With classes set to start Sept. 30 at Oregon State University, university officials went before the Corvallis City Council on Monday to advise councilors of some of the changes that they have planned for the 2013-14 school year.
Associate provost Susie Brubaker-Cole, Kris Winter, director of new student programs, substance abuse prevention coordinator Rob Reff and Steve Clark, the vice president for marketing and university relations, spoke before the council in a 23-minute presentation.
Cole focused on the first-year experience program, which mandates that first-year students live on campus in the fall.
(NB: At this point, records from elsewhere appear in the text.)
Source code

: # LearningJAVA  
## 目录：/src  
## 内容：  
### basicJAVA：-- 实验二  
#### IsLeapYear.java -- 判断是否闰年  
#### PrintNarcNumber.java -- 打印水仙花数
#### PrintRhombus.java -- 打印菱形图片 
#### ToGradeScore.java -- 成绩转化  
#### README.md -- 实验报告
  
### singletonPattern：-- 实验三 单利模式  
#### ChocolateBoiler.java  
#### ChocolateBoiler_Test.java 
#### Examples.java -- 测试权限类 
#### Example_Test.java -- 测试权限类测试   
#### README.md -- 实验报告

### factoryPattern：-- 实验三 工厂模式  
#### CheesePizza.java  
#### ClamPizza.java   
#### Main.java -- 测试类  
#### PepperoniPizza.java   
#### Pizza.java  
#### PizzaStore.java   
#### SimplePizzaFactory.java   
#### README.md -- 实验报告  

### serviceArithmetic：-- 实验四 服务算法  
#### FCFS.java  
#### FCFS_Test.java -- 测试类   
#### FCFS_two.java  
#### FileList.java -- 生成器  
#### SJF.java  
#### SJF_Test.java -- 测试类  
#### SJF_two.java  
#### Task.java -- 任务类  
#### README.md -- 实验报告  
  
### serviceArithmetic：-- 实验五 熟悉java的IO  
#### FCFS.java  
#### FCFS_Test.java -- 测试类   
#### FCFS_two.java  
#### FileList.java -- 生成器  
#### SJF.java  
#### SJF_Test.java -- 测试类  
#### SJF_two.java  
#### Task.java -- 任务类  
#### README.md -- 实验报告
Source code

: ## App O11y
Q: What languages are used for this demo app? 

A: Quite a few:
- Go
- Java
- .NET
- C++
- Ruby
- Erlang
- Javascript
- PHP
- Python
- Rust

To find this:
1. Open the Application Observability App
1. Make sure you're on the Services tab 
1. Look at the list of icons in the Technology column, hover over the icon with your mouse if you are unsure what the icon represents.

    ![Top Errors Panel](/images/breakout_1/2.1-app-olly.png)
Cole stressed the positive outcomes that come with such an approach.
“We know that attaining a college degree leads to greater prosperity, health, wellness and civic engagement through (a person’s) lifetime,” Cole said.
Cole and other presenters noted the importance for students of getting off to a good start in that first year.
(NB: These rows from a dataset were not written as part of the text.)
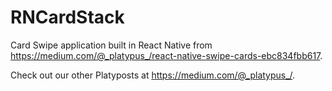 # RNCardStack

Card Swipe application built in React Native from https://medium.com/@_platypus_/react-native-swipe-cards-ebc834fbb617.

Check out our other Platyposts at https://medium.com/@_platypus_/.
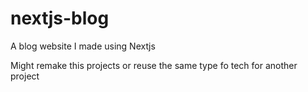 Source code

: # nextjs-blog
A blog website I made using Nextjs


Might remake this projects or reuse the same type fo tech for another project
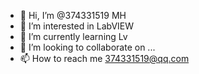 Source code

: - 👋 Hi, I’m @374331519 MH
- 👀 I’m interested in LabVIEW
- 🌱 I’m currently learning Lv
- 💞️ I’m looking to collaborate on ...
- 📫 How to reach me 374331519@qq.com

<!---
374331519/374331519 is a ✨ special ✨ repository because its `README.md` (this file) appears on your GitHub profile.
You can click the Preview link to take a look at your changes.
--->
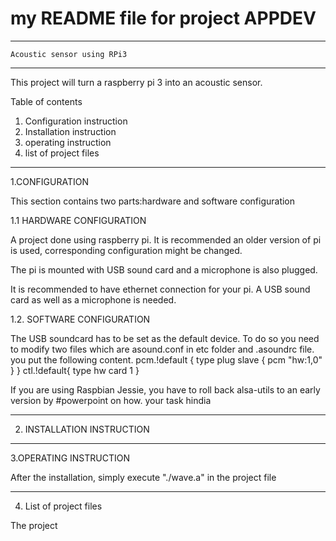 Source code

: # my README file for project APPDEV
----------------------------------------
	Acoustic sensor using RPi3
-----------------------------------------


This project will turn a raspberry pi 3 into an acoustic sensor.

Table of contents
 
1. Configuration instruction
2. Installation instruction
3. operating instruction
4. list of project files
------------------------------------------

1.CONFIGURATION

This section contains two parts:hardware and software configuration

1.1 HARDWARE CONFIGURATION

A project done using raspberry pi. It is recommended an older version of pi is used, corresponding configuration might be changed.

The pi is mounted with USB sound card and a microphone is also plugged.

It is recommended to have ethernet connection for your pi. A USB sound card as well as a microphone is needed.

1.2. SOFTWARE CONFIGURATION

The USB soundcard has to be set as the default device. To do so you need to modify two files which are asound.conf in etc folder and .asoundrc file. you put the following content.
pcm.!default {
	type plug
	slave {
		pcm "hw:1,0"
	}
}
ctl.!default{
	type hw 
	card 1
}

If you are using Raspbian Jessie, you have to roll back alsa-utils to an early version by #powerpoint on how. your task hindia

----------------------------------

2. INSTALLATION INSTRUCTION

----------------------------

3.OPERATING INSTRUCTION

After the installation, simply execute "./wave.a" in the project file

-----------------------------

4. List of project files

The project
Reff discussed the problem of “high-risk alcohol use” and credited the Collaboration Corvallis project with helping to address the issue.
Reff, who served on the project’s neighborhood livability workgroup, said that alcohol problems “negatively affect students and their coursework and can cause problems with livability in the neighborhoods.”
“I’m just one guy, I can’t solve the problem,” Reff said. “Every thing was in pockets before. We weren’t connecting all of the pieces together.”
Reff noted that the university has hired new staffers in its student conduct office as well as Greek life and plans a third hire to deal with community outreach and student behavior off-campus.
“We are going to have boots on the ground so we can directly address these things,” Reff said.
Clark handed out copies of a new guide for off-campus living, which will be distributed on campus and in the community.
In other action, the council approved 8-1 a change in the time of meetings from 6 to 6:30 p.m. Councilors wanted a later start time to make it easier for families to participate, and to make for better coordination with public hearings, which generally start at 7:30 p.m.
Ward 1 Councilor Penny York voted against the plan because she felt the relationship between council start times should have been more explicitly integrated with public hearings and executive sessions.